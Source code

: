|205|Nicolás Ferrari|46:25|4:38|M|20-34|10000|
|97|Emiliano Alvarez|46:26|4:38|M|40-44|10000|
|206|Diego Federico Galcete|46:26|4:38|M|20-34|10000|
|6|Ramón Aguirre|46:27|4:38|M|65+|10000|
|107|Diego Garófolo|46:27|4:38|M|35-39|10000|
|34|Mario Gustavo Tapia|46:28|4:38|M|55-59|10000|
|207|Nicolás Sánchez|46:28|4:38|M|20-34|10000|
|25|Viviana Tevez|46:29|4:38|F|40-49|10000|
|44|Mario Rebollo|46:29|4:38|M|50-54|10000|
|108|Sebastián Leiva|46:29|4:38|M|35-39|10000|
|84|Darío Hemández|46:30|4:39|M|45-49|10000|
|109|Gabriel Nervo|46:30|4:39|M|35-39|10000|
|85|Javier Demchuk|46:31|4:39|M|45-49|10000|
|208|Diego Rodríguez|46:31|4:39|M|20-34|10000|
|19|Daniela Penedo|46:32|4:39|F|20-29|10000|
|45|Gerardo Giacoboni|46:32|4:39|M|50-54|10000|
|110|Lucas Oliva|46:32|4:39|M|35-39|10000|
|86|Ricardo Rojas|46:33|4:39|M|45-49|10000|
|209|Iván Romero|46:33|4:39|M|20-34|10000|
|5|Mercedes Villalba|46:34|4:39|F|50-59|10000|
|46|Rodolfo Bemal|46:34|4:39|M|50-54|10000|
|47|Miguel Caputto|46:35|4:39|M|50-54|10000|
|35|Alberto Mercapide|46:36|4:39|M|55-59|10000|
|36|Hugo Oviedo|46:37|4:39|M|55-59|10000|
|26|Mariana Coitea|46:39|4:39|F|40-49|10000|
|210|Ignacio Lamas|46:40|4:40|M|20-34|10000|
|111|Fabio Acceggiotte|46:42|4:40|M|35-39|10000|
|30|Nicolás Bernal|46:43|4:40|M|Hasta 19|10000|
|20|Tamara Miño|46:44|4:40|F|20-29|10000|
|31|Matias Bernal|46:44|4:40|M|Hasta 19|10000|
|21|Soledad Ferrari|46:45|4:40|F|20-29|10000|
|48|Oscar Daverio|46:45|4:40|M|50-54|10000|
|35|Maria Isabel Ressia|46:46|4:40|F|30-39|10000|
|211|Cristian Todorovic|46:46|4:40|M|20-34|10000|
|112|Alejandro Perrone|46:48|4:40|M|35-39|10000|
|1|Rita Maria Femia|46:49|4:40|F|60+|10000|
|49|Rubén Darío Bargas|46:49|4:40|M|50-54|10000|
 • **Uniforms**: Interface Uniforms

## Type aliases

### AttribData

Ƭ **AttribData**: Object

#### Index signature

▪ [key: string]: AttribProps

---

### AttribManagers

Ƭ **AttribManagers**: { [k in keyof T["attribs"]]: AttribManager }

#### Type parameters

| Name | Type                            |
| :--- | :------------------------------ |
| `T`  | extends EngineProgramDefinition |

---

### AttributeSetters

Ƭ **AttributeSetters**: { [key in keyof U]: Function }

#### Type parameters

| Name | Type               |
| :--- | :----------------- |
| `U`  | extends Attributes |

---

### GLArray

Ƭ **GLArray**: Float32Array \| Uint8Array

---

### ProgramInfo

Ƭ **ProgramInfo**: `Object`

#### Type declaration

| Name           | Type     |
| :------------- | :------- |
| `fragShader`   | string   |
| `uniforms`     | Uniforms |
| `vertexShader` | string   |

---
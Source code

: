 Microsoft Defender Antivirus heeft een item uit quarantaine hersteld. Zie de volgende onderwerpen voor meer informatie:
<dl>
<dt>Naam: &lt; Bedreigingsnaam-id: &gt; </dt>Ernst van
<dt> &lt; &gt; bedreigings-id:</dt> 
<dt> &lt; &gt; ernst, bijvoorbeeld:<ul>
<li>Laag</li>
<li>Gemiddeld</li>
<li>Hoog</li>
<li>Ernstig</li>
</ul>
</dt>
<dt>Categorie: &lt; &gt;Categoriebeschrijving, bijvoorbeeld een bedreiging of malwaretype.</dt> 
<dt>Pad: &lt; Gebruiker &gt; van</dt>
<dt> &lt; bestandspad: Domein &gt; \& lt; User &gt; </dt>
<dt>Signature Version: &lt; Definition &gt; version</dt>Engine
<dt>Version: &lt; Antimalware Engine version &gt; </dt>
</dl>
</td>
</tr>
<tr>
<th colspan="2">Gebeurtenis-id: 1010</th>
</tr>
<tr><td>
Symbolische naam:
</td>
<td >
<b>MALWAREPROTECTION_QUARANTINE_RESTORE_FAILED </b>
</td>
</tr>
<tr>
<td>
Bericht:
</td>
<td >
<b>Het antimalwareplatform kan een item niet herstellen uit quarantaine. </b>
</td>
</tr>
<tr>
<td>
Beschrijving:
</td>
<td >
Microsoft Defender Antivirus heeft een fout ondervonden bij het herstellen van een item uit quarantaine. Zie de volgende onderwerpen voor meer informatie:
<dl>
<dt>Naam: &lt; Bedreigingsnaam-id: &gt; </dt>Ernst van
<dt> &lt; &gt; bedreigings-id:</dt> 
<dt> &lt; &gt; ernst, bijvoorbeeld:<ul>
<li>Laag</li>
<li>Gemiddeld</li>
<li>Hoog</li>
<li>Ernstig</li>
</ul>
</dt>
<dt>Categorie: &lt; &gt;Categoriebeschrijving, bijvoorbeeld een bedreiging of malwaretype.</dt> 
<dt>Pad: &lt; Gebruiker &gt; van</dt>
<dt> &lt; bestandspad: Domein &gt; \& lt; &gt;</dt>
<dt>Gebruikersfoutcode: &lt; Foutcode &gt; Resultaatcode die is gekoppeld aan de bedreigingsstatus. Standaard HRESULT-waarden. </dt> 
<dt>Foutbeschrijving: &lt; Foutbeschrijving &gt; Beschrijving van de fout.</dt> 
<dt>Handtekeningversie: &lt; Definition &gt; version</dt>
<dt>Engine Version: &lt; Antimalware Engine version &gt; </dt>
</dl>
* * * *
_PROMPT_. Exact copies of every record are required.

_EXERCISE RESPONSE_.
Source code

:|205|Nicolás Ferrari|46:25|4:38|M|20-34|10000|
|97|Emiliano Alvarez|46:26|4:38|M|40-44|10000|
|206|Diego Federico Galcete|46:26|4:38|M|20-34|10000|
|6|Ramón Aguirre|46:27|4:38|M|65+|10000|
|107|Diego Garófolo|46:27|4:38|M|35-39|10000|
|34|Mario Gustavo Tapia|46:28|4:38|M|55-59|10000|
|207|Nicolás Sánchez|46:28|4:38|M|20-34|10000|
|25|Viviana Tevez|46:29|4:38|F|40-49|10000|
|44|Mario Rebollo|46:29|4:38|M|50-54|10000|
|108|Sebastián Leiva|46:29|4:38|M|35-39|10000|
|84|Darío Hemández|46:30|4:39|M|45-49|10000|
|109|Gabriel Nervo|46:30|4:39|M|35-39|10000|
|85|Javier Demchuk|46:31|4:39|M|45-49|10000|
|208|Diego Rodríguez|46:31|4:39|M|20-34|10000|
|19|Daniela Penedo|46:32|4:39|F|20-29|10000|
|45|Gerardo Giacoboni|46:32|4:39|M|50-54|10000|
|110|Lucas Oliva|46:32|4:39|M|35-39|10000|
|86|Ricardo Rojas|46:33|4:39|M|45-49|10000|
|209|Iván Romero|46:33|4:39|M|20-34|10000|
|5|Mercedes Villalba|46:34|4:39|F|50-59|10000|
|46|Rodolfo Bemal|46:34|4:39|M|50-54|10000|
|47|Miguel Caputto|46:35|4:39|M|50-54|10000|
|35|Alberto Mercapide|46:36|4:39|M|55-59|10000|
|36|Hugo Oviedo|46:37|4:39|M|55-59|10000|
|26|Mariana Coitea|46:39|4:39|F|40-49|10000|
|210|Ignacio Lamas|46:40|4:40|M|20-34|10000|
|111|Fabio Acceggiotte|46:42|4:40|M|35-39|10000|
|30|Nicolás Bernal|46:43|4:40|M|Hasta 19|10000|
|20|Tamara Miño|46:44|4:40|F|20-29|10000|
|31|Matias Bernal|46:44|4:40|M|Hasta 19|10000|
|21|Soledad Ferrari|46:45|4:40|F|20-29|10000|
|48|Oscar Daverio|46:45|4:40|M|50-54|10000|
|35|Maria Isabel Ressia|46:46|4:40|F|30-39|10000|
|211|Cristian Todorovic|46:46|4:40|M|20-34|10000|
|112|Alejandro Perrone|46:48|4:40|M|35-39|10000|
|1|Rita Maria Femia|46:49|4:40|F|60+|10000|
|49|Rubén Darío Bargas|46:49|4:40|M|50-54|10000|
 • **Uniforms**: Interface Uniforms

## Type aliases

### AttribData

Ƭ **AttribData**: Object

#### Index signature

▪ [key: string]: AttribProps

---

### AttribManagers

Ƭ **AttribManagers**: { [k in keyof T["attribs"]]: AttribManager }

#### Type parameters

| Name | Type                            |
| :--- | :------------------------------ |
| `T`  | extends EngineProgramDefinition |

---

### AttributeSetters

Ƭ **AttributeSetters**: { [key in keyof U]: Function }

#### Type parameters

| Name | Type               |
| :--- | :----------------- |
| `U`  | extends Attributes |

---

### GLArray

Ƭ **GLArray**: Float32Array \| Uint8Array

---

### ProgramInfo

Ƭ **ProgramInfo**: `Object`

#### Type declaration

| Name           | Type     |
| :------------- | :------- |
| `fragShader`   | string   |
| `uniforms`     | Uniforms |
| `vertexShader` | string   |

---
Source code

: Microsoft Defender Antivirus heeft een item uit quarantaine hersteld. Zie de volgende onderwerpen voor meer informatie:
<dl>
<dt>Naam: &lt; Bedreigingsnaam-id: &gt; </dt>Ernst van
<dt> &lt; &gt; bedreigings-id:</dt> 
<dt> &lt; &gt; ernst, bijvoorbeeld:<ul>
<li>Laag</li>
<li>Gemiddeld</li>
<li>Hoog</li>
<li>Ernstig</li>
</ul>
</dt>
<dt>Categorie: &lt; &gt;Categoriebeschrijving, bijvoorbeeld een bedreiging of malwaretype.</dt> 
<dt>Pad: &lt; Gebruiker &gt; van</dt>
<dt> &lt; bestandspad: Domein &gt; \& lt; User &gt; </dt>
<dt>Signature Version: &lt; Definition &gt; version</dt>Engine
<dt>Version: &lt; Antimalware Engine version &gt; </dt>
</dl>
</td>
</tr>
<tr>
<th colspan="2">Gebeurtenis-id: 1010</th>
</tr>
<tr><td>
Symbolische naam:
</td>
<td >
<b>MALWAREPROTECTION_QUARANTINE_RESTORE_FAILED </b>
</td>
</tr>
<tr>
<td>
Bericht:
</td>
<td >
<b>Het antimalwareplatform kan een item niet herstellen uit quarantaine. </b>
</td>
</tr>
<tr>
<td>
Beschrijving:
</td>
<td >
Microsoft Defender Antivirus heeft een fout ondervonden bij het herstellen van een item uit quarantaine. Zie de volgende onderwerpen voor meer informatie:
<dl>
<dt>Naam: &lt; Bedreigingsnaam-id: &gt; </dt>Ernst van
<dt> &lt; &gt; bedreigings-id:</dt> 
<dt> &lt; &gt; ernst, bijvoorbeeld:<ul>
<li>Laag</li>
<li>Gemiddeld</li>
<li>Hoog</li>
<li>Ernstig</li>
</ul>
</dt>
<dt>Categorie: &lt; &gt;Categoriebeschrijving, bijvoorbeeld een bedreiging of malwaretype.</dt> 
<dt>Pad: &lt; Gebruiker &gt; van</dt>
<dt> &lt; bestandspad: Domein &gt; \& lt; &gt;</dt>
<dt>Gebruikersfoutcode: &lt; Foutcode &gt; Resultaatcode die is gekoppeld aan de bedreigingsstatus. Standaard HRESULT-waarden. </dt> 
<dt>Foutbeschrijving: &lt; Foutbeschrijving &gt; Beschrijving van de fout.</dt> 
<dt>Handtekeningversie: &lt; Definition &gt; version</dt>
<dt>Engine Version: &lt; Antimalware Engine version &gt; </dt>
</dl>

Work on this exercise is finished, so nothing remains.